**Task objective**.
When the line containing "Globe takes a second to load" appears in the entries below, begin printing there and stop after the line containing "click on the screen to start"; print each of those lines exactly and no other line.

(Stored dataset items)
╭──

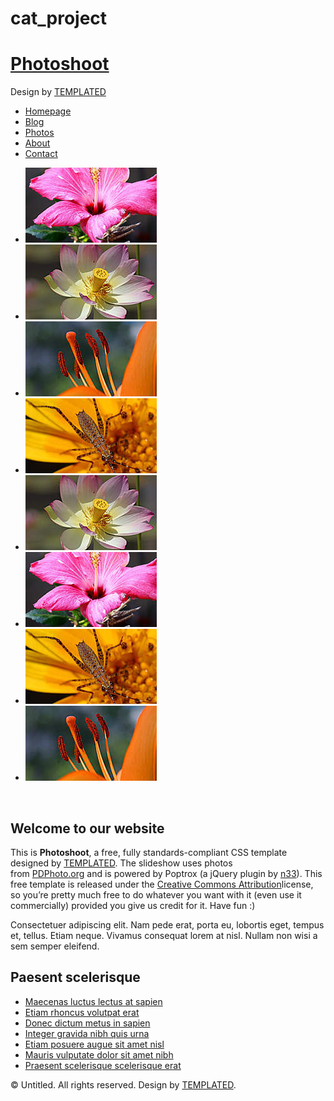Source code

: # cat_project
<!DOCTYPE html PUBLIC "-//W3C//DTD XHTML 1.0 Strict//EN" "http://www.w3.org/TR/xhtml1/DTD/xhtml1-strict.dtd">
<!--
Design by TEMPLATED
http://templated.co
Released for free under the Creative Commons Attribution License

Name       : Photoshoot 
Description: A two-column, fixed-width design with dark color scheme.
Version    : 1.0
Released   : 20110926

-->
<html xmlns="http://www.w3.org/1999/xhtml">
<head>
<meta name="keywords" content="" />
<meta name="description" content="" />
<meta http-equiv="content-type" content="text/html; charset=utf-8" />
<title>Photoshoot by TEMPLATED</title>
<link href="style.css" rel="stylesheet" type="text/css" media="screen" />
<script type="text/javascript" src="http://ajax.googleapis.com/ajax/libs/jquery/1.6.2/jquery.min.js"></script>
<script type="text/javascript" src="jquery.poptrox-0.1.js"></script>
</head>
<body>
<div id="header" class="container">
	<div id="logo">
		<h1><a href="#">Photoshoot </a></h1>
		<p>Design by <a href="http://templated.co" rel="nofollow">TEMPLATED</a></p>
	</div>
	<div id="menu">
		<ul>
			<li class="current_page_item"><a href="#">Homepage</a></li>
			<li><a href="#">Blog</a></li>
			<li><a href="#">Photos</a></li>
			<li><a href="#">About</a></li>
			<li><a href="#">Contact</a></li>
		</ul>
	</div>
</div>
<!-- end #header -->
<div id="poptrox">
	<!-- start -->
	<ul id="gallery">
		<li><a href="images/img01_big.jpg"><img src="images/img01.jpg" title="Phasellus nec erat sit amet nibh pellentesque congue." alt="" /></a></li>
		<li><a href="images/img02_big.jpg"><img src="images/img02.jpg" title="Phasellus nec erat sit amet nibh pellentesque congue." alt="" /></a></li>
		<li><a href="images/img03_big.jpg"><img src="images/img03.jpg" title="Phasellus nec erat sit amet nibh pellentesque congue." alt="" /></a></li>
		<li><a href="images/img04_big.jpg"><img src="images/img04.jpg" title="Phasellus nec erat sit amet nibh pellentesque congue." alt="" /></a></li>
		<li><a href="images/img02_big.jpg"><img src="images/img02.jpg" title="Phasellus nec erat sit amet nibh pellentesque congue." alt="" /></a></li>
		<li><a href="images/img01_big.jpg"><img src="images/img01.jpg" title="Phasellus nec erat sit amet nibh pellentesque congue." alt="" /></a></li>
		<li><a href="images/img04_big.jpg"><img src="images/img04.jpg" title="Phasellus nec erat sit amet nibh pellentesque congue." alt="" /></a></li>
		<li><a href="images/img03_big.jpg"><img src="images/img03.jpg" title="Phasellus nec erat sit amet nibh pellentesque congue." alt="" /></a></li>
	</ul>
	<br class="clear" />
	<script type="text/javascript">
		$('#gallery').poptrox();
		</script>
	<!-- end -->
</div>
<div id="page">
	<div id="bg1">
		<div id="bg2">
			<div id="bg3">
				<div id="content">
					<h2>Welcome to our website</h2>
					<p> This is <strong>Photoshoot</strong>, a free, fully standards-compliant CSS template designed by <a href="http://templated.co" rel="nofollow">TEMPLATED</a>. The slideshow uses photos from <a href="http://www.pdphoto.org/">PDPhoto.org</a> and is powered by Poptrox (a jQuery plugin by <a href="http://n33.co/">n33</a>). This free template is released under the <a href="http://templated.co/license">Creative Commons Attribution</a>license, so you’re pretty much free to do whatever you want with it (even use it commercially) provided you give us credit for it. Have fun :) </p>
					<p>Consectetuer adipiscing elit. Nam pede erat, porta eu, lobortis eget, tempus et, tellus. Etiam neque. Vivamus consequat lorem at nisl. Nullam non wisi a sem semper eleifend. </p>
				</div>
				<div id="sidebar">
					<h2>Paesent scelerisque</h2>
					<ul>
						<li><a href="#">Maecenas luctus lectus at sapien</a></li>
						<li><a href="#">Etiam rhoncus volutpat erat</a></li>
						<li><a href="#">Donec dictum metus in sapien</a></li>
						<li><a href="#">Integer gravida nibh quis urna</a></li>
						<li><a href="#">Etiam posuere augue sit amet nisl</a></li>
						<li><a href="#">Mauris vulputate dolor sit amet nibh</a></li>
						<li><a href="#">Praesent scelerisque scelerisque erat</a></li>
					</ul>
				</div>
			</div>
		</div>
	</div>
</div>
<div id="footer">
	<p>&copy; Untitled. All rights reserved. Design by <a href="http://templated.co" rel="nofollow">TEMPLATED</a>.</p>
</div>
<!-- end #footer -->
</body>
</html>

╰──
╭──

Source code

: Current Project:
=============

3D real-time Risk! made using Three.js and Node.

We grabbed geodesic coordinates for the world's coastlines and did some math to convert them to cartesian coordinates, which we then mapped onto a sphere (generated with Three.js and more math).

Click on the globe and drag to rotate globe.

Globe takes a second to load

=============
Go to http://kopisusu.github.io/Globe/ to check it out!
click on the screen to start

╰──

**Response below**.
Globe takes a second to load

=============
Go to http://kopisusu.github.io/Globe/ to check it out!
click on the screen to start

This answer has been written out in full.